KOMPAS.com - Kisah pilu dialami juara dunia angkat besi 1997 dan peraih medali perunggu Olimpiade Sydney 2000, Winarni (42 tahun). Dia dihadapkan pada kenyataan bahwa sang buah hati, Achmad Fariz Taufik mengalami atresia esofagus.
Atresia esofagus adalah kondisi tidak berkembangnya usus pada janin. Kondisi itu membuat Fariz tidak bisa menelan makanan dan minuman.
Balita berusia 2,5 tahun itu hanya bisa menjilat makanan, tetapi tidak boleh memasukkan makanan ke mulut. Selain kelainan itu, Fariz juga menderita gangguan jantung dan paru-paru.
”Ibu, aku ingin makan. Makanannya tidak boleh ditelan, ya? Hanya bisa dijilat saja?” kata Fariz berkata lirih, seperti dikutip dari Harian KOMPAS, 29 Juli 2018.
Hati Winarni bak tersayat mendengar ucapan putra bungsunya. Dia pun berlinang air mata.
Winarni mengatakan, pertama kali menyadari anaknya mengalami kelainan bawaan karena pada hari pertama dilahirkan Fariz memuntahkan susu yang dimasukkan ke mulutnya.
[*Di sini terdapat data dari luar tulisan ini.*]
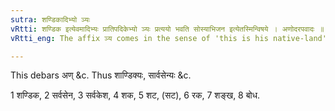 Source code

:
```yaml
---
sutra: शण्डिकादिभ्यो ञ्यः
vRtti: शण्डिक इत्येवमादिभ्यः प्रातिपदिकेभ्यो ञ्यः प्रत्ययो भवति सोस्याभिजन इत्येतस्मिन्विषये । अणोदरपवादः ॥
vRtti_eng: The affix ञ्य comes in the sense of 'this is his native-land', after the words शण्डिक &c.

---
```

This debars अण् &c. Thus शाण्डिक्यः, सार्वसेन्यः &c.

1 शण्डिक, 2 सर्वसेन, 3 सर्वकेश, 4 शक, 5 शट, (सट), 6 रक, 7 शङ्ख, 8 बोध. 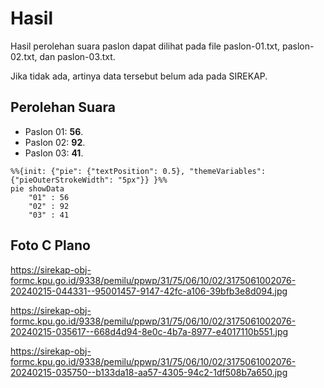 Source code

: # Hasil

Hasil perolehan suara paslon dapat dilihat pada file paslon-01.txt, paslon-02.txt, dan paslon-03.txt.

Jika tidak ada, artinya data tersebut belum ada pada SIREKAP.

## Perolehan Suara

 * Paslon 01: **56**.
 * Paslon 02: **92**.
 * Paslon 03: **41**.

```mermaid
%%{init: {"pie": {"textPosition": 0.5}, "themeVariables": {"pieOuterStrokeWidth": "5px"}} }%%
pie showData
    "01" : 56
    "02" : 92
    "03" : 41
```
## Foto C Plano

https://sirekap-obj-formc.kpu.go.id/9338/pemilu/ppwp/31/75/06/10/02/3175061002076-20240215-044331--95001457-9147-42fc-a106-39bfb3e8d094.jpg

https://sirekap-obj-formc.kpu.go.id/9338/pemilu/ppwp/31/75/06/10/02/3175061002076-20240215-035617--668d4d94-8e0c-4b7a-8977-e4017110b551.jpg

https://sirekap-obj-formc.kpu.go.id/9338/pemilu/ppwp/31/75/06/10/02/3175061002076-20240215-035750--b133da18-aa57-4305-94c2-1df508b7a650.jpg
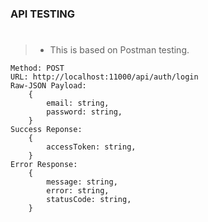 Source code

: ### API TESTING
#
> - This is based on Postman testing.

```plaintext
Method: POST
URL: http://localhost:11000/api/auth/login
Raw-JSON Payload:
    {
        email: string,
        password: string,
    }
Success Reponse:
    {
        accessToken: string,
    }
Error Response:
    {
        message: string,
        error: string,
        statusCode: string,
    }
```
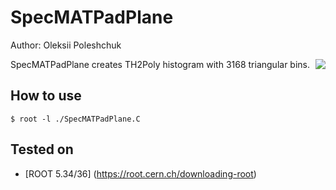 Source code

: # SpecMATPadPlane
Author: Oleksii Poleshchuk

<img src="https://user-images.githubusercontent.com/17125100/109493818-55006a00-7a8d-11eb-82d0-f9d9731f8d2a.jpg" align="right">

SpecMATPadPlane creates TH2Poly histogram with 3168 triangular bins.

## How to use

 ```
 $ root -l ./SpecMATPadPlane.C
 ```

## Tested on

- [ROOT 5.34/36] (https://root.cern.ch/downloading-root)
Dari rumah sakit di Pringsewu, Lampung, bocah itu kemudian dirujuk ke Bandar Lampung. Di Bandar Lampung, dokter angkat tangan.
”Dokter bingung bagaimana bisa memberikan jalan makan untuk anak saya. Selain itu, apa pun langkah yang diambil terlalu berisiko,” kata Winarni.
Fariz kemudian dibawa ke RS Harapan Kita, Jakarta, karena ada indikasi kebocoran jantung. Ketika dirontgen di RSCM, barulah diketahui Fariz tidak memiliki jalur makan dari tenggorokan ke perut.
Kelainan itu membuat Fariz harus menjalani operasi untuk pertama kalinya, dalam usia baru 9 hari!
Operasi dilakukan dengan melubangi tenggorokannya sebagai jalan keluar air liur agar cairan yang masuk dari mulut tidak mengarah ke paru-paru.
Pada usia 22 hari, Faris kembali menjalani operasi untuk membuat jalan makan di perut. Melalui jalan makan itu, susu disuntikkan setiap 1,5 jam.
Untuk membiayai operasi tahap 1 dan 2, Winarni mendapat bantuan dari PT Pos Indonesia dan Rosan P Roeslani, Ketua Umum Pengurus Besar Persatuan Angkat Berat Besi dan Binaraga Seluruh Indonesia (PB PABBSI).
”Ketika dirawat di RSCM, saya harus memompa jantung anak saya 24 jam selama seminggu," kata Winarni mengisahkan.
"Ketika itu, perawat tidak ada yang mau mengambil risiko karena kalau memompanya terlalu kencang bisa mengakibatkan jantungnya pecah. Kalau terlalu lambat, paru-paru pecah,” ujar karyawati PT Pos Indonesia itu.